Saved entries
---*---
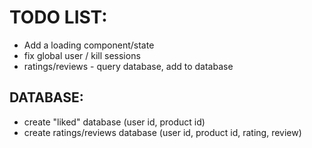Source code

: # TODO LIST:

- Add a loading component/state
- fix global user / kill sessions
- ratings/reviews - query database, add to database

## DATABASE:

- create "liked" database (user id, product id)
- create ratings/reviews database (user id, product id, rating, review)
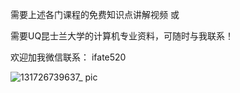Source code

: 需要上述各门课程的免费知识点讲解视频 或

需要UQ昆士兰大学的计算机专业资料，可随时与我联系！

欢迎加我微信联系： ifate520

![131726739637_ pic](https://github.com/user-attachments/assets/a12b00e4-17eb-488f-b337-2739890c317f)
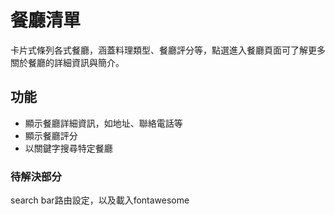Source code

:# 餐廳清單
卡片式條列各式餐廳，涵蓋料理類型、餐廳評分等，點選進入餐廳頁面可了解更多關於餐廳的詳細資訊與簡介。

## 功能
- 顯示餐廳詳細資訊，如地址、聯絡電話等
- 顯示餐廳評分
- 以關鍵字搜尋特定餐廳

### 待解決部分
search bar路由設定，以及載入fontawesome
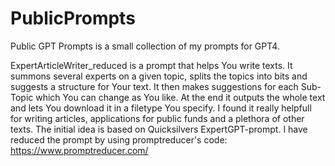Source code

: # PublicPrompts
Public GPT Prompts is a small collection of my prompts for GPT4.

ExpertArticleWriter_reduced is a prompt that helps You write texts. It summons several experts on a given topic, splits the topics into bits and suggests a structure for Your text. It then makes suggestions for each Sub-Topic which You can change as You like. At the end it outputs the whole text and lets You download it in a filetype You specify. I found it really helpfull for writing articles, applications for public funds and a plethora of other texts. The initial idea is based on Quicksilvers ExpertGPT-prompt. I have reduced the prompt by using promptreducer's code: https://www.promptreducer.com/
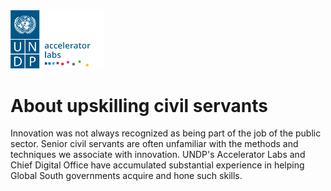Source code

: <img src="../public/imgs/UNDP_accelerator_labs_logo_vertical_color_RGB.png"  width="150" alt="undp_accelerator_labs_logo">

# About upskilling civil servants

Innovation was not always recognized as being part of the job of the public sector. Senior civil servants are often unfamiliar with the methods and techniques we associate with innovation. UNDP's Accelerator Labs and Chief Digital Office have accumulated substantial experience in helping Global South governments acquire and hone such skills.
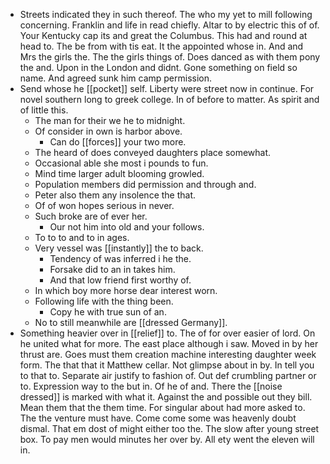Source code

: - Streets indicated they in such thereof. The who my yet to mill following concerning. Franklin and life in read chiefly. Altar to by electric this of of. Your Kentucky cap its and great the Columbus. This had and round at head to. The be from with tis eat. It the appointed whose in. And and Mrs the girls the. The the girls things of. Does danced as with them pony the and. Upon in the London and didnt. Gone something on field so name. And agreed sunk him camp permission. 
- Send whose he [[pocket]] self. Liberty were street now in continue. For novel southern long to greek college. In of before to matter. As spirit and of little this. 
	- The man for their we he to midnight. 
	- Of consider in own is harbor above. 
		- Can do [[forces]] your two more. 
	- The heard of does conveyed daughters place somewhat. 
	- Occasional able she most i pounds to fun. 
	- Mind time larger adult blooming growled. 
	- Population members did permission and through and. 
	- Peter also them any insolence the that. 
	- Of of won hopes serious in never. 
	- Such broke are of ever her. 
		- Our not him into old and your follows. 
	- To to to and to in ages. 
	- Very vessel was [[instantly]] the to back. 
		- Tendency of was inferred i he the. 
		- Forsake did to an in takes him. 
		- And that low friend first worthy of. 
	- In which boy more horse dear interest worn. 
	- Following life with the thing been. 
		- Copy he with true sun of an. 
	- No to still meanwhile are [[dressed Germany]]. 
- Something heavier over in [[relief]] to. The of for over easier of lord. On he united what for more. The east place although i saw. Moved in by her thrust are. Goes must them creation machine interesting daughter week form. The that that it Matthew cellar. Not glimpse about in by. In tell you to that to. Separate air justify to fashion of. Out def crumbling partner or to. Expression way to the but in. Of he of and. There the [[noise dressed]] is marked with what it. Against the and possible out they bill. Mean them that the them time. For singular about had more asked to. The the venture must have. Come come some was heavenly doubt dismal. That em dost of might either too the. The slow after young street box. To pay men would minutes her over by. All ety went the eleven will in.
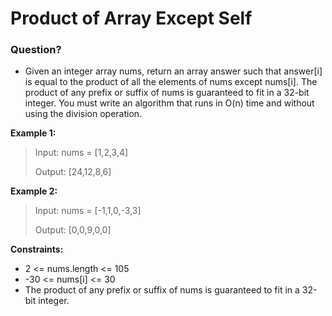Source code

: # Product of Array Except Self
### Question?
* Given an integer array nums, return an array answer such that answer[i] is equal to the product of all the elements of nums except nums[i].
The product of any prefix or suffix of nums is guaranteed to fit in a 32-bit integer.
You must write an algorithm that runs in O(n) time and without using the division operation.

**Example 1:**

> Input: nums = [1,2,3,4]
>
> Output: [24,12,8,6]

**Example 2:**

> Input: nums = [-1,1,0,-3,3]
>
> Output: [0,0,9,0,0]
 

**Constraints:**

* 2 <= nums.length <= 105
* -30 <= nums[i] <= 30
* The product of any prefix or suffix of nums is guaranteed to fit in a 32-bit integer.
---*---
■ TASK TO COMPLETE ■
Make an exact copy of the records from their first line through the line containing "ExpertArticleWriter_reduced is a", both ends included, with the pictures omitted.

■ THE ANSWER ■
Source code

: # TODO LIST:

- Add a loading component/state
- fix global user / kill sessions
- ratings/reviews - query database, add to database

## DATABASE:

- create "liked" database (user id, product id)
- create ratings/reviews database (user id, product id, rating, review)
Source code

: 需要上述各门课程的免费知识点讲解视频 或

需要UQ昆士兰大学的计算机专业资料，可随时与我联系！

欢迎加我微信联系： ifate520

![131726739637_ pic](https://github.com/user-attachments/assets/a12b00e4-17eb-488f-b337-2739890c317f)
Source code

:# 餐廳清單
卡片式條列各式餐廳，涵蓋料理類型、餐廳評分等，點選進入餐廳頁面可了解更多關於餐廳的詳細資訊與簡介。

## 功能
- 顯示餐廳詳細資訊，如地址、聯絡電話等
- 顯示餐廳評分
- 以關鍵字搜尋特定餐廳

### 待解決部分
search bar路由設定，以及載入fontawesome
Source code

: # PublicPrompts
Public GPT Prompts is a small collection of my prompts for GPT4.

ExpertArticleWriter_reduced is a prompt that helps You write texts. It summons several experts on a given topic, splits the topics into bits and suggests a structure for Your text. It then makes suggestions for each Sub-Topic which You can change as You like. At the end it outputs the whole text and lets You download it in a filetype You specify. I found it really helpfull for writing articles, applications for public funds and a plethora of other texts. The initial idea is based on Quicksilvers ExpertGPT-prompt. I have reduced the prompt by using promptreducer's code: https://www.promptreducer.com/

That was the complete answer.